A dog-sitting job taught me a valuable lesson about the gig economy
Why women should charge their salary ‘worth’
Writer’s note: This post was originally published on Medium’s “We Need to Talk” on March 6, 2020. Three years later, I still stand by this post. It’s the sole way I’ve been able to survive (and thrive) as a full-time freelancer.
The gig economy is a strange market. Since you’re looking at most assignments on a project-by-project basis, you have to not only juggle onetime clients and long-term clients. You also have to figure out how much time it will take to do projects based on volume, due dates and difficulty level.

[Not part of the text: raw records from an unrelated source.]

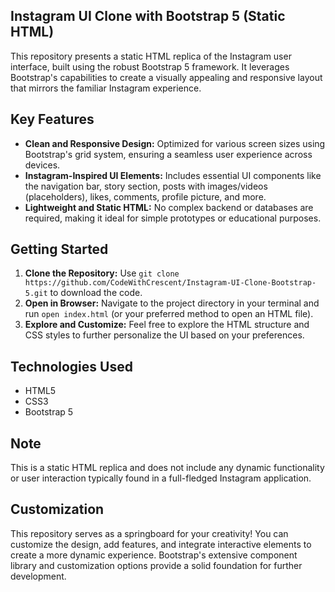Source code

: ## Instagram UI Clone with Bootstrap 5 (Static HTML)

This repository presents a static HTML replica of the Instagram user interface, built using the robust Bootstrap 5 framework. It leverages Bootstrap's capabilities to create a visually appealing and responsive layout that mirrors the familiar Instagram experience.

## Key Features

* **Clean and Responsive Design:** Optimized for various screen sizes using Bootstrap's grid system, ensuring a seamless user experience across devices.
* **Instagram-Inspired UI Elements:** Includes essential UI components like the navigation bar, story section, posts with images/videos (placeholders), likes, comments, profile picture, and more.
* **Lightweight and Static HTML:** No complex backend or databases are required, making it ideal for simple prototypes or educational purposes.

## Getting Started

1. **Clone the Repository:** Use `git clone https://github.com/CodeWithCrescent/Instagram-UI-Clone-Bootstrap-5.git` to download the code.
2. **Open in Browser:** Navigate to the project directory in your terminal and run `open index.html` (or your preferred method to open an HTML file).
3. **Explore and Customize:** Feel free to explore the HTML structure and CSS styles to further personalize the UI based on your preferences.

## Technologies Used

* HTML5
* CSS3
* Bootstrap 5

## Note

This is a static HTML replica and does not include any dynamic functionality or user interaction typically found in a full-fledged Instagram application.

## Customization

This repository serves as a springboard for your creativity! You can customize the design, add features, and integrate interactive elements to create a more dynamic experience. Bootstrap's extensive component library and customization options provide a solid foundation for further development.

In Corporate America, you get $XX,XXX on the 15th and 30th, and there’s not a lot of hemming and hawing about it. For approximately 20 years, I watched my annual salary in the print news and online publishing industry continue to rise. Fortunately for me, I only went one rough year of 20 where my salary took a nose dive. And I stuck it out with that job for one full year and ended up with a $17K raise by year two when the company created a new business model. (Yes, I was stunned by that turnout, too. But start-up companies in the tech world have high-highs and low-lows.)
There have been a couple of jobs I’ve quit and one major layoff, but I always bounced back to the next job that paid me more. So you would think I would be an expert negotiator when it comes to salaries by now, correct? I was not. And oddly enough, it took a dog sitting job — of all the newspaper, magazine, blogging and web coding jobs my resume has on them — for me to finally get it right.
I’m still surprised dog sitting/boarding/walking is a real “job.” I did not take dog care seriously; it was something I would’ve initially done for $0.00. My condo association did not allow dogs, and I really wanted one. I said I’d walk one dog a week since owning a dog was a lost cause. But 456 walks and 12 dog boarding/sittings (not including repeat customers) one year later, this has clearly become a part-time job. Interestingly, I started off drastically undercharging for everything, specifically sittings.
One client listened to me talk about how often I walk each dog during the day, play with him/her outside, and all the treats and toys that I keep in stock to entertain them when it’s raining or cold outside. And she paused for awhile before asking me, “This is the rate you charge, but how much do you think you’re worth?”
I was speechless. Not one time in all of Corporate America had anyone ever asked me that, and for someone who was clearly going to have to reach into her bank account to pay me, this was new. And considering how much black women are systematically underpaid, I was doubly intrigued to hear a white woman (another group who has been underpaid but not as much as black women — $0.83 versus $0.64 per $1 earned by white, non-Hispanic men) call me out on this.
I mumbled a price that was about one-third of standard rates. She nodded and said, “My husband would totally agree to those rates and be done with it. As a woman, I think you should charge what you actually think you’re worth instead.”